We have considered only the first five classes (All-alpha, All-beta, alpha/beta, alpha+beta and Small proteins), the fold and the superfamily level of SCOP hierarchy for determining insertions. We excluded mono-domain proteins and considered chains which have at least two domains in them. In multi-domain proteins, while it is usual to have two domains linked in a linear fashion, i.e., the C-terminus of the first domain covalently linked to the N-terminus of the second domain, we looked for domains which are interrupted in the middle by the insertion of another domain. Thus, the second domain (insert) begins and ends inside the first domain (parent domain). The domains involved in insertions can come from the same or different SCOP superfamily.

How can we obtain a list based on insertion combination?

We have provided a search facility where we have grouped insertions based on the combination of SCOP classes.
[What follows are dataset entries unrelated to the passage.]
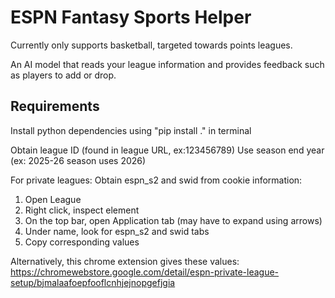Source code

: # ESPN Fantasy Sports Helper

Currently only supports basketball, targeted towards points leagues.

An AI model that reads your league information and provides feedback such as players to add or drop.
## Requirements

Install python dependencies using "pip install ." in terminal

Obtain league ID (found in league URL, ex:123456789)
Use season end year (ex: 2025-26 season uses 2026)

For private leagues:
Obtain espn_s2 and swid from cookie information:
1. Open League
2. Right click, inspect element
3. On the top bar, open Application tab (may have to expand using arrows)
4. Under name, look for espn_s2 and swid tabs
5. Copy corresponding values

Alternatively, this chrome extension gives these values: https://chromewebstore.google.com/detail/espn-private-league-setup/bjmalaafoepfooflcnhjejnopgefjgia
For example, clicking the cell marked 1 will retrieve the list of entries where the parent domain belongs to alpha/beta class and the insert belongs to alpha+beta class.

The list of entries with a specific parent or insert class can also be obtained by clicking the individual classes on the top-most horizontal row for parent classes or the first vertical column for insert classes. For example, the cell marked 2 will retrieve all entries which have at least one parent domain belonging to All-alpha class while the clicking the cell marked 3 will retrieve all entries which have at least one insert domain belonging to alpha+beta class.

For each entry (chain) in the database, we provide the following information: the name of the protein, its biochemical function, Medline reference for the structure, the number of domains, their boundary (based on SCOP domain definition), sequence information, links to SCOP, CATH, FSSP, PDBSum and MMDB.